Glaubt man entsprechenden Studien, sind übrigens 70 Prozent der deutschen Hotelgäste bereit, einen Aufpreis für ein nachhaltig wirtschaftendes Hotel zu bezahlen. Und sie können selbst dazu beitragen. Vom vorausschauenden Beladen des Büfett-Tellers bis zur Zimmerbeleuchtung. Auch kann man dem Gast überlassen, wie oft das Zimmer gereinigt und die Bettwäsche gewechselt werden soll. Wer dem Gast erklärt, dass er dadurch hilft, Wasser, Energie und Reinigungsmittel zu sparen, motiviert ihn, zeigt sein grünes Bewusstsein und spart auch noch Material- und Personalkosten. Nicht zu vergessen der Klassiker der Nachhaltigkeit: das Handtuch, das nicht am Boden liegt, um zu signalisieren, dass es erneut benutzt wird. Einen Schritt weiter gehen beispielsweise das Anna Hotel und die Schwabinger Wahrheit in München. In diesen Geisel Privathotels werden nicht nur die Mitarbeiter sensibilisiert, weniger Wasser zu verbrauchen, sondern auch die Gäste: Auf den Amenities im Bad steht »Stop the water while using me«.

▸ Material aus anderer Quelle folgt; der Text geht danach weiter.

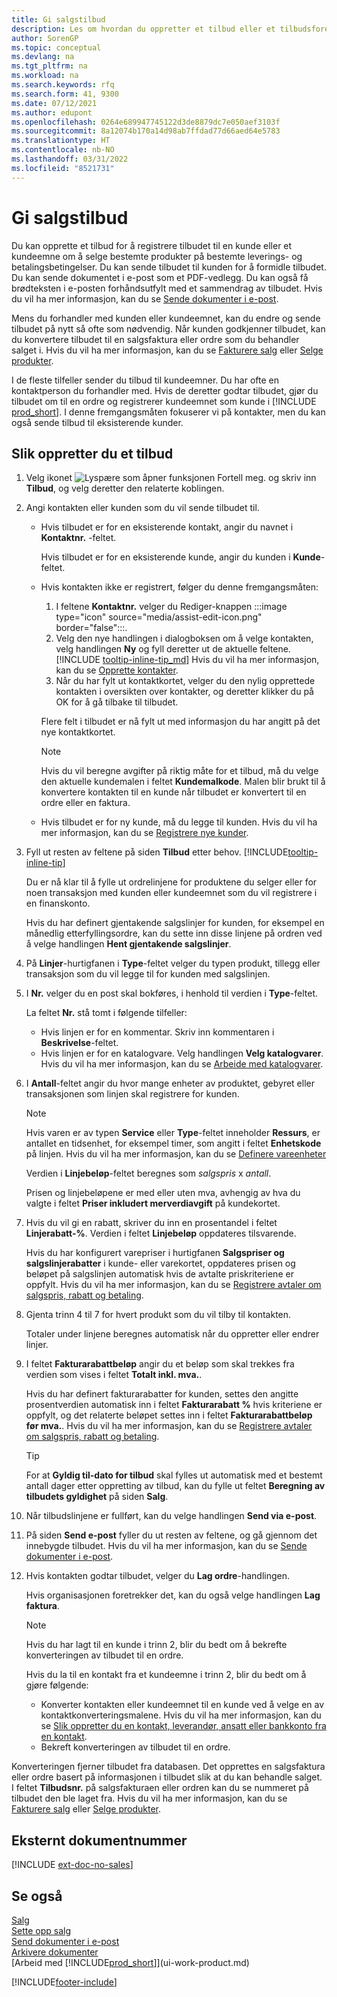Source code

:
 ```yaml
---
title: Gi salgstilbud
description: Les om hvordan du oppretter et tilbud eller et tilbudsforespørselsdokument for å registrere tilbudet til en kunde eller et kundeemne og selge produkter under visse betingelser.
author: SorenGP
ms.topic: conceptual
ms.devlang: na
ms.tgt_pltfrm: na
ms.workload: na
ms.search.keywords: rfq
ms.search.form: 41, 9300
ms.date: 07/12/2021
ms.author: edupont
ms.openlocfilehash: 0264e689947745122d3de8879dc7e050aef3103f
ms.sourcegitcommit: 8a12074b170a14d98ab7ffdad77d66aed64e5783
ms.translationtype: HT
ms.contentlocale: nb-NO
ms.lasthandoff: 03/31/2022
ms.locfileid: "8521731"
---
```

# <a name="make-sales-quotes"></a>Gi salgstilbud

Du kan opprette et tilbud for å registrere tilbudet til en kunde eller et kundeemne om å selge bestemte produkter på bestemte leverings- og betalingsbetingelser. Du kan sende tilbudet til kunden for å formidle tilbudet. Du kan sende dokumentet i e-post som et PDF-vedlegg. Du kan også få brødteksten i e-posten forhåndsutfylt med et sammendrag av tilbudet. Hvis du vil ha mer informasjon, kan du se [Sende dokumenter i e-post](ui-how-send-documents-email.md).

Mens du forhandler med kunden eller kundeemnet, kan du endre og sende tilbudet på nytt så ofte som nødvendig. Når kunden godkjenner tilbudet, kan du konvertere tilbudet til en salgsfaktura eller ordre som du behandler salget i. Hvis du vil ha mer informasjon, kan du se [Fakturere salg](sales-how-invoice-sales.md) eller [Selge produkter](sales-how-sell-products.md).

I de fleste tilfeller sender du tilbud til kundeemner. Du har ofte en kontaktperson du forhandler med. Hvis de deretter godtar tilbudet, gjør du tilbudet om til en ordre og registrerer kundeemnet som kunde i [!INCLUDE [prod_short](includes/prod_short.md)]. I denne fremgangsmåten fokuserer vi på kontakter, men du kan også sende tilbud til eksisterende kunder.  

## <a name="to-create-a-sales-quote"></a>Slik oppretter du et tilbud

1. Velg ikonet ![Lyspære som åpner funksjonen Fortell meg.](media/ui-search/search_small.png "Fortell hva du vil gjøre") og skriv inn **Tilbud**, og velg deretter den relaterte koblingen.
2. Angi kontakten eller kunden som du vil sende tilbudet til.

    - Hvis tilbudet er for en eksisterende kontakt, angir du navnet i **Kontaktnr.** -feltet.  

        Hvis tilbudet er for en eksisterende kunde, angir du kunden i **Kunde**-feltet.
    - Hvis kontakten ikke er registrert, følger du denne fremgangsmåten:

        1. I feltene **Kontaktnr.** velger du Rediger-knappen :::image type="icon" source="media/assist-edit-icon.png" border="false":::.
        2. Velg den nye handlingen i dialogboksen om å velge kontakten, velg handlingen **Ny** og fyll deretter ut de aktuelle feltene. [!INCLUDE [tooltip-inline-tip_md](includes/tooltip-inline-tip_md.md)] Hvis du vil ha mer informasjon, kan du se [Opprette kontakter](marketing-create-contact-companies.md).  
        3. Når du har fylt ut kontaktkortet, velger du den nylig opprettede kontakten i oversikten over kontakter, og deretter klikker du på OK for å gå tilbake til tilbudet.

        Flere felt i tilbudet er nå fylt ut med informasjon du har angitt på det nye kontaktkortet.

        > [!NOTE]
        > Hvis du vil beregne avgifter på riktig måte for et tilbud, må du velge den aktuelle kundemalen i feltet **Kundemalkode**. Malen blir brukt til å konvertere kontakten til en kunde når tilbudet er konvertert til en ordre eller en faktura.
    -  Hvis tilbudet er for ny kunde, må du legge til kunden. Hvis du vil ha mer informasjon, kan du se [Registrere nye kunder](sales-how-register-new-customers.md).  

3. Fyll ut resten av feltene på siden **Tilbud** etter behov. [!INCLUDE[tooltip-inline-tip](includes/tooltip-inline-tip_md.md)]  

    Du er nå klar til å fylle ut ordrelinjene for produktene du selger eller for noen transaksjon med kunden eller kundeemnet som du vil registrere i en finanskonto.  

    Hvis du har definert gjentakende salgslinjer for kunden, for eksempel en månedlig etterfyllingsordre, kan du sette inn disse linjene på ordren ved å velge handlingen **Hent gjentakende salgslinjer**.  

4. På **Linjer**-hurtigfanen i **Type**-feltet velger du typen produkt, tillegg eller transaksjon som du vil legge til for kunden med salgslinjen.
5. I **Nr.** velger du en post skal bokføres, i henhold til verdien i **Type**-feltet.

    La feltet **Nr.** stå tomt i følgende tilfeller:
    - Hvis linjen er for en kommentar. Skriv inn kommentaren i **Beskrivelse**-feltet.
    - Hvis linjen er for en katalogvare. Velg handlingen **Velg katalogvarer**. Hvis du vil ha mer informasjon, kan du se [Arbeide med katalogvarer](inventory-how-work-nonstock-items.md).

6. I **Antall**-feltet angir du hvor mange enheter av produktet, gebyret eller transaksjonen som linjen skal registrere for kunden.

    > [!NOTE]  
    >  Hvis varen er av typen **Service** eller **Type**-feltet inneholder **Ressurs**, er antallet en tidsenhet, for eksempel timer, som angitt i feltet **Enhetskode** på linjen. Hvis du vil ha mer informasjon, kan du se [Definere vareenheter](inventory-how-setup-units-of-measure.md)

    Verdien i **Linjebeløp**-feltet beregnes som *salgspris* x *antall*.  

    Prisen og linjebeløpene er med eller uten mva, avhengig av hva du valgte i feltet **Priser inkludert merverdiavgift** på kundekortet.  
7. Hvis du vil gi en rabatt, skriver du inn en prosentandel i feltet **Linjerabatt-%**. Verdien i feltet **Linjebeløp** oppdateres tilsvarende.  

    Hvis du har konfigurert varepriser i hurtigfanen **Salgspriser og salgslinjerabatter** i kunde- eller varekortet, oppdateres prisen og beløpet på salgslinjen automatisk hvis de avtalte priskriteriene er oppfylt. Hvis du vil ha mer informasjon, kan du se [Registrere avtaler om salgspris, rabatt og betaling](sales-how-record-sales-price-discount-payment-agreements.md).  
8. Gjenta trinn 4 til 7 for hvert produkt som du vil tilby til kontakten.

    Totaler under linjene beregnes automatisk når du oppretter eller endrer linjer.  
9. I feltet **Fakturarabattbeløp** angir du et beløp som skal trekkes fra verdien som vises i feltet **Totalt inkl. mva.**.

    Hvis du har definert fakturarabatter for kunden, settes den angitte prosentverdien automatisk inn i feltet **Fakturarabatt %** hvis kriteriene er oppfylt, og det relaterte beløpet settes inn i feltet **Fakturarabattbeløp før mva.**. Hvis du vil ha mer informasjon, kan du se [Registrere avtaler om salgspris, rabatt og betaling](sales-how-record-sales-price-discount-payment-agreements.md).

    > [!TIP]
    > For at **Gyldig til-dato for tilbud** skal fylles ut automatisk med et bestemt antall dager etter oppretting av tilbud, kan du fylle ut feltet **Beregning av tilbudets gyldighet** på siden **Salg**.

10. Når tilbudslinjene er fullført, kan du velge handlingen **Send via e-post**.
11. På siden **Send e-post** fyller du ut resten av feltene, og gå gjennom det innebygde tilbudet. Hvis du vil ha mer informasjon, kan du se [Sende dokumenter i e-post](ui-how-send-documents-email.md).
12. Hvis kontakten godtar tilbudet, velger du **Lag ordre**-handlingen.  

    Hvis organisasjonen foretrekker det, kan du også velge handlingen **Lag faktura**.  
    > [!NOTE]
    > Hvis du har lagt til en kunde i trinn 2, blir du bedt om å bekrefte konverteringen av tilbudet til en ordre.  
    >
    > Hvis du la til en kontakt fra et kundeemne i trinn 2, blir du bedt om å gjøre følgende:
    >
    >  - Konverter kontakten eller kundeemnet til en kunde ved å velge en av kontaktkonverteringsmalene. Hvis du vil ha mer informasjon, kan du se [Slik oppretter du en kontakt, leverandør, ansatt eller bankkonto fra en kontakt](marketing-create-contact-companies.md#to-create-a-customer-vendor-employee-or-bank-account-from-a-contact).  
    > - Bekreft konverteringen av tilbudet til en ordre.

Konverteringen fjerner tilbudet fra databasen. Det opprettes en salgsfaktura eller ordre basert på informasjonen i tilbudet slik at du kan behandle salget. I feltet **Tilbudsnr.** på salgsfakturaen eller ordren kan du se nummeret på tilbudet den ble laget fra. Hvis du vil ha mer informasjon, kan du se [Fakturere salg](sales-how-invoice-sales.md) eller [Selge produkter](sales-how-sell-products.md).  

## <a name="external-document-number"></a>Eksternt dokumentnummer

[!INCLUDE [ext-doc-no-sales](includes/ext-doc-no-sales.md)]

## <a name="see-also"></a>Se også

[Salg](sales-manage-sales.md)  
[Sette opp salg](sales-setup-sales.md)  
[Send dokumenter i e-post](ui-how-send-documents-email.md)  
[Arkivere dokumenter](across-how-to-archive-documents.md)  
[Arbeid med [!INCLUDE[prod_short](includes/prod_short.md)]](ui-work-product.md)  

[!INCLUDE[footer-include](includes/footer-banner.md)]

Die Sterne stehen günstig für Betriebe, die Nachhaltigkeit ernst nehmen. Im wahrsten Wortsinn: Wenn in Deutschland am 1. Januar 2020 der neue Kriterienkatalog zur Hotelklassifizierung greift, spielen Nachhaltigkeitsaspekte eine neue wichtige Rolle, bestätigt Markus Luthe, Geschäftsführer der DEHOGA Deutsche Hotelklassifizierung GmbH. Der neue Katalog ermutigt Hotelbetreiber unter anderem dazu, den Gästen ein sogenanntes »Opt-out« bei der Zimmerreinigung zu ermöglichen, Plastikverpackungen im Badezimmer zu vermeiden oder Ladestationen für Elektrofahrzeuge bereit zu stellen. Schöne neue Welt? Nur mit einem sollten wir uns wirklich noch Zeit lassen: Der Seetang-Kuchen kann warten …
»Das Bewusstsein für umweltbewusstes Reisen nimmt zu«
Nachgefragt: Andreas von Reitzenstein
Andreas von Reitzenstein ist COO der inhabergeführten Hotelgruppe H-Hotels.com. Im Gespräch mit HOGAPAGE spricht er über die Auswirkungen des Klimawandel-Hypes auf die Hotelbranche.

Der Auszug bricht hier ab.